## WHAT THIS TASK INVOLVES
Find and copy each line of the listing below that has the word "article" in it.

### SOURCE INFORMATION

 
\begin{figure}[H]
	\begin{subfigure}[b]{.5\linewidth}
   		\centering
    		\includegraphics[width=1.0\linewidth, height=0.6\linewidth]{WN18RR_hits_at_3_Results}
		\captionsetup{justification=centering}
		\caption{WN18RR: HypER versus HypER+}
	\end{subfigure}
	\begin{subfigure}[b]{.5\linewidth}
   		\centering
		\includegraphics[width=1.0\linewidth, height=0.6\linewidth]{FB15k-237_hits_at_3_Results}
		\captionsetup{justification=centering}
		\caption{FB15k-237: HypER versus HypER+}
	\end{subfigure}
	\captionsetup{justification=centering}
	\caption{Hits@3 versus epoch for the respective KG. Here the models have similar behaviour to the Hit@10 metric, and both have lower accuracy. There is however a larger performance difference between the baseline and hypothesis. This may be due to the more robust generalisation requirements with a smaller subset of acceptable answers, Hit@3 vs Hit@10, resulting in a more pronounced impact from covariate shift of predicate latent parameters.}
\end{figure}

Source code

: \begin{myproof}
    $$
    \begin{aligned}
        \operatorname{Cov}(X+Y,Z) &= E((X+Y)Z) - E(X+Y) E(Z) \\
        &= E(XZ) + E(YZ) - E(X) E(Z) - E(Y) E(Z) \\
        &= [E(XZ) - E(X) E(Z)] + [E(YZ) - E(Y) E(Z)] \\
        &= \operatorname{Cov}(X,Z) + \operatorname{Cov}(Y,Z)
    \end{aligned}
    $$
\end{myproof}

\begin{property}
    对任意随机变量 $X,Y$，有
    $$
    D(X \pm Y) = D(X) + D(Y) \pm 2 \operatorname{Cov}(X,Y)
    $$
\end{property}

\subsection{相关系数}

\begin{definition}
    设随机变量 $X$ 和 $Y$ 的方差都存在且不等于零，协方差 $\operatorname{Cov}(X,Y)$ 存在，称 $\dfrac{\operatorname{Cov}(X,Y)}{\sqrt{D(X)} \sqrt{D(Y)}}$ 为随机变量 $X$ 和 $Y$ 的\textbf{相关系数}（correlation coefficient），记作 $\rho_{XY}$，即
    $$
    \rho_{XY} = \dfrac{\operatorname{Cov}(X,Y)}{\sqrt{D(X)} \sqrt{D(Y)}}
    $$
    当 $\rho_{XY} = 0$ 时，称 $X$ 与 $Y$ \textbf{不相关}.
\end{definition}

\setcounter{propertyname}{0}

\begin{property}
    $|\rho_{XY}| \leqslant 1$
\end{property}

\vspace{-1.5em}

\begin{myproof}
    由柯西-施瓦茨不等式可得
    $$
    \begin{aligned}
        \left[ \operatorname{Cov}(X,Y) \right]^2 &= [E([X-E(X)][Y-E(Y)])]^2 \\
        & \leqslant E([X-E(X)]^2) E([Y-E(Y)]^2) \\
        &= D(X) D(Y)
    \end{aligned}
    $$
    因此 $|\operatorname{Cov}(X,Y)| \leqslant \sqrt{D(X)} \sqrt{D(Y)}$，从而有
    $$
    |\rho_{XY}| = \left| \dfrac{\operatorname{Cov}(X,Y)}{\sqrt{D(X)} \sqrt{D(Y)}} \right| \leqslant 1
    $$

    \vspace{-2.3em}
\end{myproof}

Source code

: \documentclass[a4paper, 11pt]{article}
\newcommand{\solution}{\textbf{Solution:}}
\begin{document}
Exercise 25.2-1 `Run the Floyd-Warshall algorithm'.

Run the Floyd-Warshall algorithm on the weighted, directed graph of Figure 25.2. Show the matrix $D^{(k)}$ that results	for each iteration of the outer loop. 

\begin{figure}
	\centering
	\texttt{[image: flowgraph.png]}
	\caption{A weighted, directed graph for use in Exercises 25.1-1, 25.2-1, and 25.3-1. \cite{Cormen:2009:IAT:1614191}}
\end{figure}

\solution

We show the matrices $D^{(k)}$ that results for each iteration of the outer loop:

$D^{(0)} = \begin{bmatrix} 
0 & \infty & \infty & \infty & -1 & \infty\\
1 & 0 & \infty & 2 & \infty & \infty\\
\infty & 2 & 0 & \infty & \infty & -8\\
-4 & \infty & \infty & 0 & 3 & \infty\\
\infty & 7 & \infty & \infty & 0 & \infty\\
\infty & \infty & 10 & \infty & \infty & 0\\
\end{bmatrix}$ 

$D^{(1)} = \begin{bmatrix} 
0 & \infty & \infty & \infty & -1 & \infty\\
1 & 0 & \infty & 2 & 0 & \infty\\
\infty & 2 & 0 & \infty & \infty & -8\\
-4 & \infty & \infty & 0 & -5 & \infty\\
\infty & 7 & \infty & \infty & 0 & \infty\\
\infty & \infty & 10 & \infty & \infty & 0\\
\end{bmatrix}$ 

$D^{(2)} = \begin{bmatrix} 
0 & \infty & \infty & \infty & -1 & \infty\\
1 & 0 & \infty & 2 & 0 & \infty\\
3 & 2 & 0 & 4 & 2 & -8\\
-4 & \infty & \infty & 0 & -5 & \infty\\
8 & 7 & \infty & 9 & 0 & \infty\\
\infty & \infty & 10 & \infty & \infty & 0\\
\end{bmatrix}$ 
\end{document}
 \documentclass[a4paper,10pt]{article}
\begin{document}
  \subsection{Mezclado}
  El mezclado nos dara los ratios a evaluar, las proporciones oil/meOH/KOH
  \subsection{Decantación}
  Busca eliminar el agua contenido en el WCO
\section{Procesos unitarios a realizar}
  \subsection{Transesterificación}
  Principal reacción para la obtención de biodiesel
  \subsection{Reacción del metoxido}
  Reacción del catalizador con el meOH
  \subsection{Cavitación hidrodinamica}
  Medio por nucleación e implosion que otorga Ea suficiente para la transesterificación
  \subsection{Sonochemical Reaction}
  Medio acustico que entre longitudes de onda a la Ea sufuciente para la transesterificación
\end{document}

######

## RESULT OF THE EXERCISE
: \documentclass[a4paper, 11pt]{article}
 \documentclass[a4paper,10pt]{article}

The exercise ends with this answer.